I am. Principles aren’t principles unless they’re consistent. Now that the White House and Congress have changed hands since 2006, it’s interesting to see politicians and pundits on both sides of the ledger flipping and flopping.

Still, the world is not two-dimensional and those who pretend it is do an injustice to reality. I’m willing to give Barack Obama some limited benefit of the doubt on America’s two wars because he inherited them from George W. Bush.

Now that he is president, Mr. Obama has the duty to direct US war policy in ways that are sane and in keeping with America’s constitutional values. As Richard Nixon said about Vietnam when he assumed the presidency, “This is Johnson’s war, but in six months, it will be mine.” It was, and he didn’t do a good job with it.

War is rarely noble. If any war approaches nobility, it was World War II and because of that, I think Americans have been confused about war since. Because we were clearly the “good guys” in that war, we tend to reflexively think of ourselves as “good guys” in all subsequent wars.

We have not been the good guys in Iraq. That war is a brutal, stupid mistake. Mr. Obama gets partial credit for promising to draw down our troops in Iraq and for promising to close the prison at Guantanamo Bay. He’ll get full credit when he makes good on those promises.

Afghanistan is another story. I don’t think our cause there is noble, I do think it’s necessary.

We face a handful of unpalatable choices in Afghanistan.

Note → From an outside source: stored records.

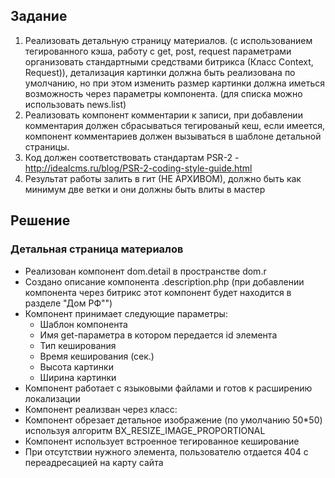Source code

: ## Задание

1. Реализовать детальную страницу материалов. (с использованием тегированного кэша, работу с get, post, request параметрами организовать стандартными средствами битрикса (Класс Context, Request)), детализация картинки должна быть реализована по умолчанию, но при этом изменить размер картинки должна иметься возможность через параметры компонента. (для списка можно использовать news.list)
1. Реализовать компонент комментарии к записи, при добавлении комментария должен сбрасываться тегированый кеш, если имеется, компонент комментариев должен вызываться в шаблоне детальной страницы.
1. Код должен соответствовать стандартам PSR-2 - http://idealcms.ru/blog/PSR-2-coding-style-guide.html
1. Результат работы залить в гит (НЕ АРХИВОМ), должно быть как минимум две ветки и они должны быть влиты в мастер

## Решение

### Детальная страница материалов

* Реализован компонент dom.detail в пространстве dom.r
* Создано описание компонента .description.php (при добавлении компонента через битрикс этот компонент будет находится в разделе "Дом РФ"")
* Компонент принимает следующие параметры:
    * Шаблон компонента
    * Имя get-параметра в котором передается id элемента
    * Тип кеширования
    * Время кеширования (сек.)
    * Высота картинки
    * Ширина картинки
* Компонент работает с языковыми файлами и готов к расширению локализации
* Компонент реализван через класс: 
* Компонент обрезает детальное изображение (по умолчанию 50*50) используя алгоритм BX_RESIZE_IMAGE_PROPORTIONAL
* Компонент использует встроенное тегированное кеширование
* При отсутствии нужного элемента, пользователю отдается 404 с переадресацией на карту сайта 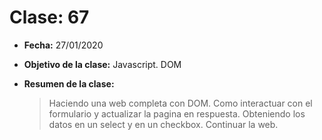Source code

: # Clase: 67

- **Fecha:** 27/01/2020
- **Objetivo de la clase:** Javascript. DOM
- **Resumen de la clase:**

  > Haciendo una web completa con DOM. Como interactuar con el formulario y actualizar la pagina en respuesta. Obteniendo los datos en un select y en un checkbox. Continuar la web.
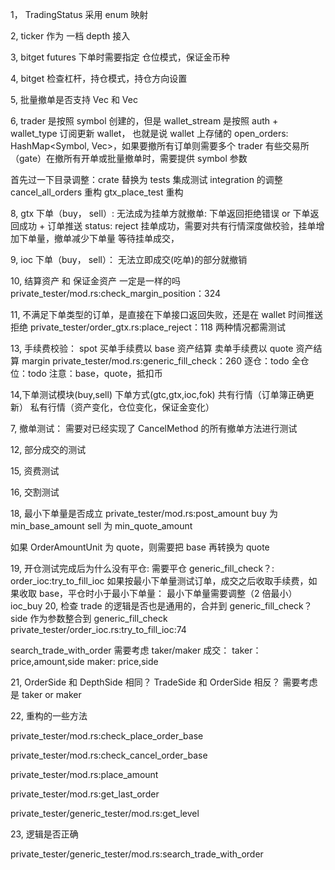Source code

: 1， TradingStatus 采用 enum 映射

2, ticker 作为 一档 depth 接入

3, bitget futures 下单时需要指定 仓位模式，保证金币种

4, bitget 检查杠杆，持仓模式，持仓方向设置

5, 批量撤单是否支持 Vec<cid> 和 Vec<oid>

6, trader 是按照 symbol 创建的，但是 wallet_stream 是按照 auth + wallet_type 订阅更新 wallet， 也就是说 wallet 上存储的 open_orders: HashMap<Symbol, Vec<Order>>，如果要撤所有订单则需要多个 trader
有些交易所（gate）在撤所有开单或批量撤单时，需要提供 symbol 参数

首先过一下目录调整：crate 替换为 tests 集成测试
integration 的调整
cancel_all_orders 重构
gtx_place_test 重构

8, gtx 下单（buy， sell）:
无法成为挂单方就撤单: 下单返回拒绝错误 or 下单返回成功 + 订单推送 status: reject
挂单成功，需要对共有行情深度做校验，挂单增加下单量，撤单减少下单量
等待挂单成交，

9, ioc 下单（buy， sell）：
无法立即成交(吃单)的部分就撤销

10, 结算资产 和 保证金资产 一定是一样的吗 private_tester/mod.rs:check_margin_position：324

11, 不满足下单类型的订单，是直接在下单接口返回失败，还是在 wallet 时间推送拒绝 private_tester/order_gtx.rs:place_reject：118
两种情况都需测试

13, 手续费校验：
spot
买单手续费以 base 资产结算
卖单手续费以 quote 资产结算
margin private_tester/mod.rs:generic_fill_check：260
逐仓：todo
全仓位：todo
注意：base，quote，抵扣币

14,下单测试模块(buy,sell)
下单方式(gtc,gtx,ioc,fok)
共有行情（订单簿正确更新）
私有行情（资产变化，仓位变化，保证金变化）

7, 撤单测试： 需要对已经实现了 CancelMethod 的所有撤单方法进行测试

12, 部分成交的测试

15, 资费测试

16, 交割测试

18, 最小下单量是否成立 private_tester/mod.rs:post_amount
buy 为 min_base_amount
sell 为 min_quote_amount

如果 OrderAmountUnit 为 quote，则需要把 base 再转换为 quote

19,
开仓测试完成后为什么没有平仓: 需要平仓 generic_fill_check？: order_ioc:try_to_fill_ioc
如果按最小下单量测试订单，成交之后收取手续费，如果收取 base，平仓时小于最小下单量： 最小下单量需要调整（2 倍最小）
ioc_buy
20, 检查 trade 的逻辑是否也是通用的，合并到 generic_fill_check？ side 作为参数整合到 generic_fill_check private_tester/order_ioc.rs:try_to_fill_ioc:74

search_trade_with_order 需要考虑 taker/maker 成交：
taker： price,amount,side
maker: price,side

21, OrderSide 和 DepthSide 相同？ TradeSide 和 OrderSide 相反？
需要考虑是 taker or maker

22, 重构的一些方法

private_tester/mod.rs:check_place_order_base

private_tester/mod.rs:check_cancel_order_base

private_tester/mod.rs:place_amount

private_tester/mod.rs:get_last_order

private_tester/generic_tester/mod.rs:get_level

23, 逻辑是否正确

private_tester/generic_tester/mod.rs:search_trade_with_order
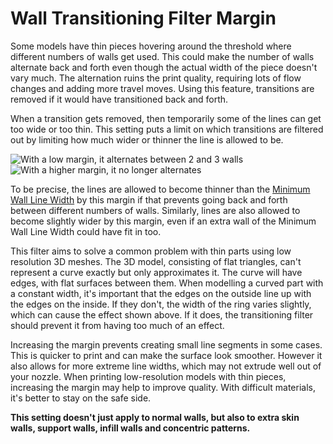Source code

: Wall Transitioning Filter Margin
====
Some models have thin pieces hovering around the threshold where different numbers of walls get used. This could make the number of walls alternate back and forth even though the actual width of the piece doesn't vary much. The alternation ruins the print quality, requiring lots of flow changes and adding more travel moves. Using this feature, transitions are removed if it would have transitioned back and forth.

When a transition gets removed, then temporarily some of the lines can get too wide or too thin. This setting puts a limit on which transitions are filtered out by limiting how much wider or thinner the line is allowed to be.

![With a low margin, it alternates between 2 and 3 walls](../images/wall_transition_filter_off.png)
![With a higher margin, it no longer alternates](../images/wall_transition_filter_on.png)

To be precise, the lines are allowed to become thinner than the [Minimum Wall Line Width](min_wall_line_width.md) by this margin if that prevents going back and forth between different numbers of walls. Similarly, lines are also allowed to become slightly wider by this margin, even if an extra wall of the Minimum Wall Line Width could have fit in too.

This filter aims to solve a common problem with thin parts using low resolution 3D meshes. The 3D model, consisting of flat triangles, can't represent a curve exactly but only approximates it. The curve will have edges, with flat surfaces between them. When modelling a curved part with a constant width, it's important that the edges on the outside line up with the edges on the inside. If they don't, the width of the ring varies slightly, which can cause the effect shown above. If it does, the transitioning filter should prevent it from having too much of an effect.

Increasing the margin prevents creating small line segments in some cases. This is quicker to print and can make the surface look smoother. However it also allows for more extreme line widths, which may not extrude well out of your nozzle. When printing low-resolution models with thin pieces, increasing the margin may help to improve quality. With difficult materials, it's better to stay on the safe side.

**This setting doesn't just apply to normal walls, but also to extra skin walls, support walls, infill walls and concentric patterns.**
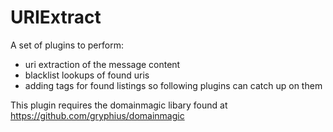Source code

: # URIExtract
A set of plugins to perform:
- uri extraction of the message content
- blacklist lookups of found uris
- adding tags for found listings so following plugins can catch up on them

This plugin requires the domainmagic libary found at https://github.com/gryphius/domainmagic
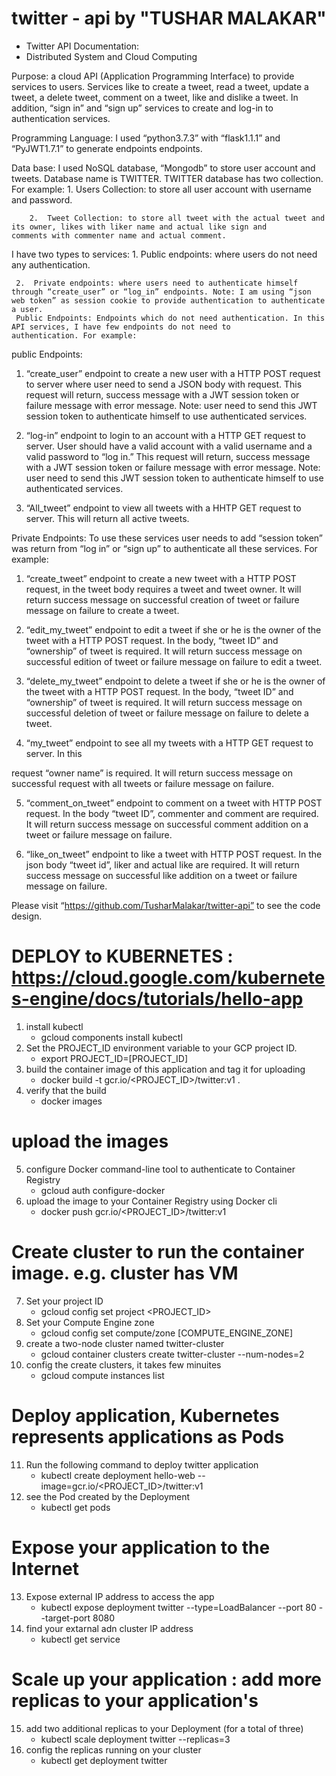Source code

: # twitter - api by "TUSHAR MALAKAR"
- Twitter API Documentation:
- Distributed System and Cloud Computing


Purpose: a cloud API (Application Programming Interface) to provide services to users. Services like to create a tweet, read a tweet,            update a tweet, a delete tweet, comment on a tweet, like and dislike a tweet. In addition, “sign in” and “sign up” services to          create and log-in to authentication services. 

Programming Language: I used “python3.7.3” with “flask1.1.1” and “PyJWT1.7.1” to generate endpoints endpoints.   

Data base: I used NoSQL database, “Mongodb” to store user account and tweets. Database name is TWITTER. TWITTER database has two                    collection. For example:
           1.	Users Collection: to store all user account with username and password.
 

        2.	Tweet Collection: to store all tweet with the actual tweet and its owner, likes with liker name and actual like sign and               comments with commenter name and actual comment.
   

   I have two types to services: 
     1.	Public endpoints: where users do not need any authentication.
     
     2.	 Private endpoints: where users need to authenticate himself through “create_user” or “log_in” endpoints. Note: I am using “json       web token” as session cookie to provide authentication to authenticate a user.
     Public Endpoints: Endpoints which do not need authentication. In this API services, I have few endpoints do not need to                  authentication. For example:
     
public Endpoints:     
   1.	“create_user” endpoint to create a new user with a HTTP POST request to server where user need to send a JSON body with request.      This request will return, success message with a JWT session token or failure message with error message. 
   Note: user need to send this JWT session token to authenticate himself to use authenticated services.



   2.	“log-in” endpoint to login to an account with a HTTP GET request to server. User should have a valid account with a valid username    and a valid password to “log in.” This request will return, success message with a JWT session token or failure message with error      message.
   Note: user need to send this JWT session token to authenticate himself to use authenticated services.





   3.	“All_tweet” endpoint to view all tweets with a HHTP GET request to server. This will return all active tweets. 

Private Endpoints: To use these services user needs to add “session token” was return from “log in” or “sign up” to authenticate all         these services. For example:
   1.	“create_tweet” endpoint to create a new tweet with a HTTP POST request, in the tweet body requires a tweet and tweet owner. It        will return success message on successful creation of tweet or failure message on failure to create a tweet.  

   2.	“edit_my_tweet” endpoint to edit a tweet if she or he is the owner of the tweet with a HTTP POST request. In the body, “tweet ID”    and “ownership” of tweet is required. It will return success message on successful edition of tweet or failure message on failure to    edit a tweet.

   3.	“delete_my_tweet” endpoint to delete a tweet if she or he is the owner of the tweet with a HTTP POST request. In the body, “tweet    ID” and “ownership” of tweet is required. It will return success message on successful deletion of tweet or failure message on          failure to delete a tweet.

   4.	“my_tweet” endpoint to see all my tweets with a HTTP GET request to server. In this 

   request “owner name” is required. It will return success message on successful request with all tweets or failure message on failure.

   5.	“comment_on_tweet” endpoint to comment on a tweet with HTTP POST request. In the body “tweet ID”, commenter and comment are          required. It will return success message on successful comment addition on a tweet or failure message on failure.

   6.	“like_on_tweet” endpoint to like a tweet with HTTP POST request. In the json body “tweet id”, liker and actual like are required.    It will return success message on successful like addition on a tweet or failure message on failure.


   Please visit “https://github.com/TusharMalakar/twitter-api” to see the  code design.

# DEPLOY to KUBERNETES : https://cloud.google.com/kubernetes-engine/docs/tutorials/hello-app
1. install kubectl
   - gcloud components install kubectl
2. Set the PROJECT_ID environment variable to your GCP project ID.
    - export PROJECT_ID=[PROJECT_ID]
3. build the container image of this application and tag it for uploading
    - docker build -t gcr.io/<PROJECT_ID>/twitter:v1 .
4. verify that the build 
    - docker images
    
# upload the images
5. configure Docker command-line tool to authenticate to Container Registry
    - gcloud auth configure-docker
6. upload the image to your Container Registry using Docker cli
    - docker push gcr.io/<PROJECT_ID>/twitter:v1

# Create cluster to run the container image. e.g. cluster has VM 
7. Set your project ID
    - gcloud config set project <PROJECT_ID>
8. Set your Compute Engine zone
    - gcloud config set compute/zone [COMPUTE_ENGINE_ZONE]
9. create a two-node cluster named twitter-cluster
    - gcloud container clusters create twitter-cluster --num-nodes=2
10. config the create clusters, it takes few minuites 
    - gcloud compute instances list

# Deploy application, Kubernetes represents applications as Pods
11. Run the following command to deploy twitter application
    - kubectl create deployment hello-web --image=gcr.io/<PROJECT_ID>/twitter:v1
12. see the Pod created by the Deployment
    - kubectl get pods

# Expose your application to the Internet
13. Expose external IP address to access the app
    - kubectl expose deployment twitter --type=LoadBalancer --port 80 --target-port 8080
14. find your extarnal adn cluster IP address
    - kubectl get service
    
# Scale up your application : add more replicas to your application's
15. add two additional replicas to your Deployment (for a total of three)
    - kubectl scale deployment twitter --replicas=3
16. config the replicas running on your cluster
    - kubectl get deployment twitter
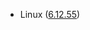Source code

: - Linux ([6.12.55](https://git.kernel.org/pub/scm/linux/kernel/git/stable/linux.git/tag/?h=v6.12.55))

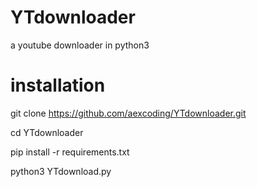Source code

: # YTdownloader
a youtube downloader in python3

# installation

git clone https://github.com/aexcoding/YTdownloader.git

cd YTdownloader

pip install -r requirements.txt

python3 YTdownload.py
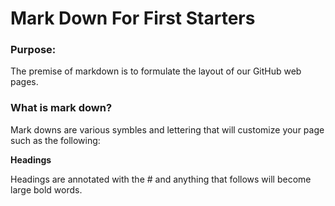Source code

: # Mark Down For First Starters

### Purpose:
The premise of markdown is to formulate the layout of our GitHub web pages.

### What is mark down?
Mark downs are various symbles and lettering that will customize your page such as the following:

**Headings**  

Headings are annotated with the # and anything that follows will become large bold words.
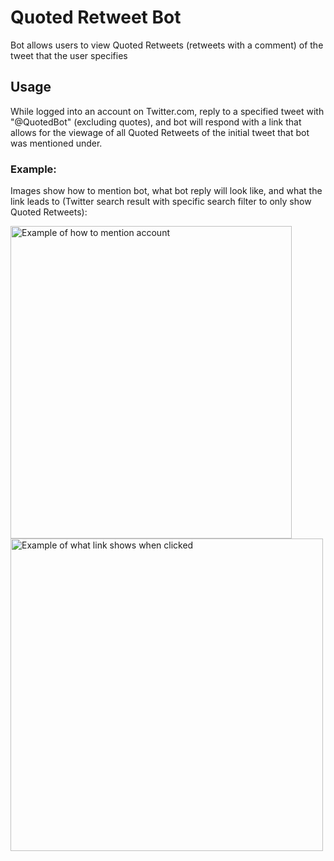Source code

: # Quoted Retweet Bot

Bot allows users to view Quoted Retweets (retweets with a comment) of the tweet that the user specifies

## Usage

While logged into an account on Twitter.com, reply to a specified tweet with "@QuotedBot" (excluding quotes), and bot will respond with a link that allows for the viewage of all Quoted Retweets of the initial tweet that bot was mentioned under.

### Example:

Images show how to mention bot, what bot reply will look like, and what the link leads to (Twitter search result with specific search filter to only show Quoted Retweets):


<img src = https://i.imgur.com/XuItWtm.png alt="Example of how to mention account" height="500" width="450" /> <img src = https://i.imgur.com/fS30wy4.png alt="Example of what link shows when clicked" width = "500" />


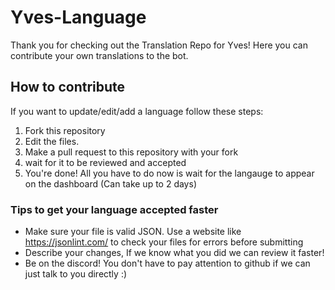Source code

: # Yves-Language
Thank you for checking out the Translation Repo for Yves! Here you can contribute your own translations to the bot.


## How to contribute
If you want to update/edit/add a language follow these steps:

1. Fork this repository
2. Edit the files.
3. Make a pull request to this repository with your fork
4. wait for it to be reviewed and accepted
5. You're done! All you have to do now is wait for the langauge to appear on the dashboard (Can take up to 2 days)

### Tips to get your language accepted faster
- Make sure your file is valid JSON. Use a website like https://jsonlint.com/ to check your files for errors before submitting
- Describe your changes, If we know what you did we can review it faster!
- Be on the discord! You don't have to pay attention to github if we can just talk to you directly :)
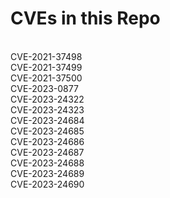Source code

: # CVEs in this Repo
<br/>CVE-2021-37498
<br/>CVE-2021-37499
<br/>CVE-2021-37500
<br/>CVE-2023-0877
<br/>CVE-2023-24322
<br/>CVE-2023-24323
<br/>CVE-2023-24684
<br/>CVE-2023-24685
<br/>CVE-2023-24686
<br/>CVE-2023-24687
<br/>CVE-2023-24688
<br/>CVE-2023-24689
<br/>CVE-2023-24690
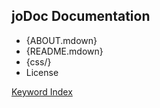 <!-- setting special stuff for use in a frameset -->
<base target="content"/>
<link rel="stylesheet" type="text/css" href="contents.css"/>

<!-- markdown-based, put anything you want -->
<!-- replace {path} to match your project -->
<!-- works with joDoc autolink, so can manually -->
<!-- put keywords from docs directly here, like -->
<!-- "License" below  -->

joDoc Documentation
-------------------

- {ABOUT.mdown}
- {README.mdown}
- {css/}
- License

[Keyword Index](./_index.html)
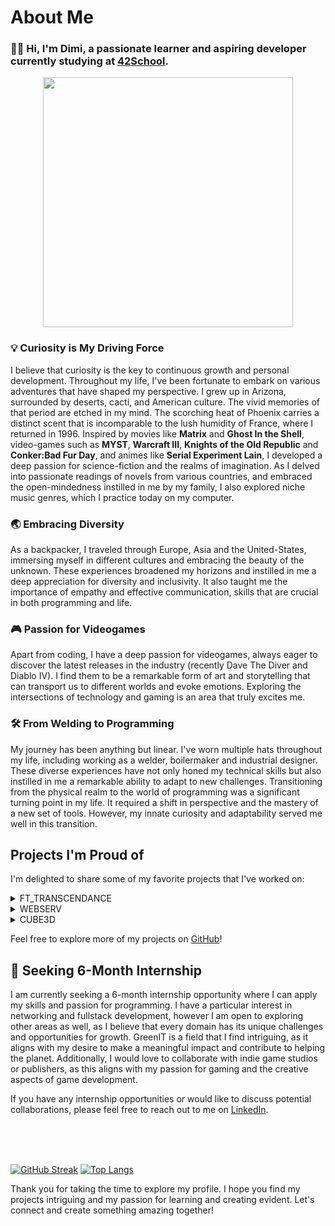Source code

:  # About Me

### :man_technologist: Hi, I'm Dimi, a passionate learner and aspiring developer currently studying at [42School](https://42.fr/en/homepage/).

<div id="header" align="center">
  <img src="https://i.ibb.co/XjGLLLG/888-pixelicious.png" height="400"/>
</div>

### :bulb: Curiosity is My Driving Force
I believe that curiosity is the key to continuous growth and personal development. Throughout my life, I've been fortunate to embark on various adventures that have shaped my perspective.
I grew up in Arizona, surrounded by deserts, cacti, and American culture. The vivid memories of that period are etched in my mind. The scorching heat of Phoenix carries a distinct scent that is incomparable to the lush humidity of France, where I returned in 1996.
Inspired by movies like **Matrix** and **Ghost In the Shell**, video-games such as **MYST**, **Warcraft III**, **Knights of the Old Republic** and **Conker:Bad Fur Day**, and animes like **Serial Experiment Lain**, I developed a deep passion for science-fiction and the realms of imagination.
As I delved into passionate readings of novels from various countries, and embraced the open-mindedness instilled in me by my family, I also explored niche music genres, which I practice today on my computer.

### :earth_asia: Embracing Diversity

As a backpacker, I traveled through Europe, Asia and the United-States, immersing myself in different cultures and embracing the beauty of the unknown. These experiences broadened my horizons and instilled in me a deep appreciation for diversity and inclusivity. It also taught me the importance of empathy and effective communication, skills that are crucial in both programming and life.

### :video_game: Passion for Videogames

Apart from coding, I have a deep passion for videogames, always eager to discover the latest releases in the industry (recently Dave The Diver and Diablo IV). I find them to be a remarkable form of art and storytelling that can transport us to different worlds and evoke emotions. Exploring the intersections of technology and gaming is an area that truly excites me.

### :hammer_and_wrench: From Welding to Programming

My journey has been anything but linear. I've worn multiple hats throughout my life, including working as a welder, boilermaker and industrial designer. These diverse experiences have not only honed my technical skills but also instilled in me a remarkable ability to adapt to new challenges. Transitioning from the physical realm to the world of programming was a significant turning point in my life. It required a shift in perspective and the mastery of a new set of tools. However, my innate curiosity and adaptability served me well in this transition.

## Projects I'm Proud of

I'm delighted to share some of my favorite projects that I've worked on:

<details>
 <summary>FT_TRANSCENDANCE</summary>

 ### Project description
[Ft_transcendance](https://github.com/misteriaud/ft_transcendence) is a Docker-compose deployable webgame that features social-networking mechanisms such as friendships, direct-messages, and profile pictures. It includes a real-time multiplayer version of the classic game Pong and a chatroom with administration roles. The project also implements authentication using OAuth2 (through the 42school provider) and a 2FA-TOTP implementation. It is built on top of NestJS as the backend, PostgreSQL as the database, and ReactJS/Tailwind as the frontend.

### Skills acquired
- REST API concepts.
- Websockets.
- Multiplayer network gaming concepts (prediction, latency management, ...)
- Interface between NestJS Object-oriented data-structure and PostgreSQL relational database via Prisma.
- Authentication and authorization standards (OAuth2, JWT, Password hashing, TOTP).
</details>
<details>
 <summary>WEBSERV</summary>
 
### Project description
[Webserv](https://github.com/ouafabulous/webserv_42) is a fully configurable home-made web server implemented in C++. It follows the HTTP/1.1 RFC and employs an IO concurrent design pattern to serve as many successful requests as possible. The server can handle operations such as GET/POST/DELETE files, directory listing, and CGI execution.

### Skills acquired
- TCP connections via system calls (epoll, socket, accept, listen, send, recv, ...)
- Event-driven architecture and concurrent computing.
- RFC/Protocols understanding.
- Fault-tolerance design.
</details>
<details>
 <summary>CUBE3D</summary>
 
### Project Description
[Minishell](https://github.com/DimiOui/42-Cub3D) is a simple raycasting game engine inspired by the classic game Wolfenstein 3D. It utilizes the concept of raycasting to render a 3D graphical representation of a maze-like environment.

### Skills acquired
- Raycasting / Graphics programming
- 2D Game engine development
- Map parsing and validation
- Collision detection
- Optimization techniques
- Understanding of linear algebra
</details>

Feel free to explore more of my projects on [GitHub](https://github.com/DimiOui/)!

## :briefcase: Seeking 6-Month Internship

I am currently seeking a 6-month internship opportunity where I can apply my skills and passion for programming. I have a particular interest in networking and fullstack development, however I am open to exploring other areas as well, as I believe that every domain has its unique challenges and opportunities for growth. GreenIT is a field that I find intriguing, as it aligns with my desire to make a meaningful impact and contribute to helping the planet. Additionally, I would love to collaborate with indie game studios or publishers, as this aligns with my passion for gaming and the creative aspects of game development.

If you have any internship opportunities or would like to discuss potential collaborations, please feel free to reach out to me on [LinkedIn](https://www.linkedin.com/in/dimitri-paccagnini/).

<br/>
<br/>
<br/>

[![GitHub Streak](http://github-readme-streak-stats.herokuapp.com?user=DimiOui&theme=dark&hide_border=true&border_radius=3&date_format=j%20M%5B%20Y%5D&mode=weekly&card_width=1000)](https://git.io/streak-stats)
[![Top Langs](https://github-readme-stats.vercel.app/api/top-langs/?username=DimiOui&hide_border=true&border_radius=3&layout=compact&theme=dark&card_width=1000)](https://github.com/anuraghazra/github-readme-stats)

Thank you for taking the time to explore my profile. I hope you find my projects intriguing and my passion for learning and creating evident. Let's connect and create something amazing together!
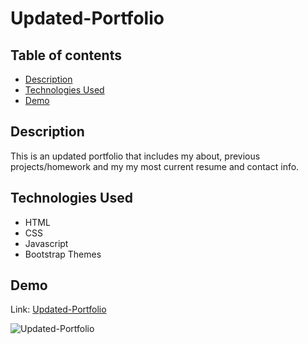 # Updated-Portfolio

## Table of contents


- [Description](#description)
- [Technologies Used](#technologies-used)
- [Demo](#demo)

## Description

This is an updated portfolio that includes my about, previous projects/homework and my my most current resume and contact info. 


## Technologies Used

- HTML
- CSS
- Javascript
- Bootstrap Themes


## Demo

Link: [Updated-Portfolio](https://nasrah1.github.io/Updated-Portfolio/)

![Updated-Portfolio](assets/img/portfolio/updated-portfolio.gif)
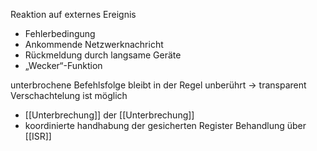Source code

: Reaktion auf externes Ereignis
- Fehlerbedingung
- Ankommende Netzwerknachricht
- Rückmeldung durch langsame Geräte
- „Wecker“-Funktion

unterbrochene Befehlsfolge bleibt in der Regel unberührt -> transparent
Verschachtelung ist möglich
- [[Unterbrechung]] der [[Unterbrechung]]
- koordinierte handhabung der gesicherten Register
Behandlung über [[ISR]]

We don’t want the Taliban to take over and make the country a haven for terrorists nor do we want the country to descend into the warlordism and opium production that preceded the Taliban’s first takeover. The Karzai government we’ve supported is hopelessly corrupt and incompetent (very much like the disastrous Diem regime in South Vietnam).

What’s the solution? I don’t know. I do know Donald Rumsfeld’s massive bombing campaign that opened the Afghan war was stupid and brutal, like the Iraq mistake. Somehow, we have to find a way to make Afghanistan stable, governed by people who are a threat to neither Afghan citizens nor other countries. I know getting there from here will be a long process and will entail the goodwill of many nations, both in the region and around the world.

The Afghans have had poor to terrible governments as long as history can record. It is understandable, given their plight, that the Afghan people have little or no hope for a decent society (or would even know what one looks like), so we have to have that hope for them. If we are to have a policy – a war policy, a foreign policy – that is worthy of the United States of America, then we need to have as our goal the stability of Afghan nation and the well being of the Afghan people. We need to help them stand until they can stand on their own.

General David Petraeus was in Washington yesterday, asking for more troops. We will soon have 68,000 troops in Afghanistan and Gen. Petraeus would like another 10,000 on top of that. Many of these troops have been rotating on and off combat duty for seven and a half years. Stateside lives are in tatters; many suffer from post-traumatic stress. All of us owe these men and women a huge debt and we should not scant on paying it. They have sacrificed greatly and deserve our support.

President Obama seems intent on extracting us from a foolish and unnecessary war. The other war, the unwelcome but necessary war, he seems determined to fight as wars should be fought, with sadness and determination.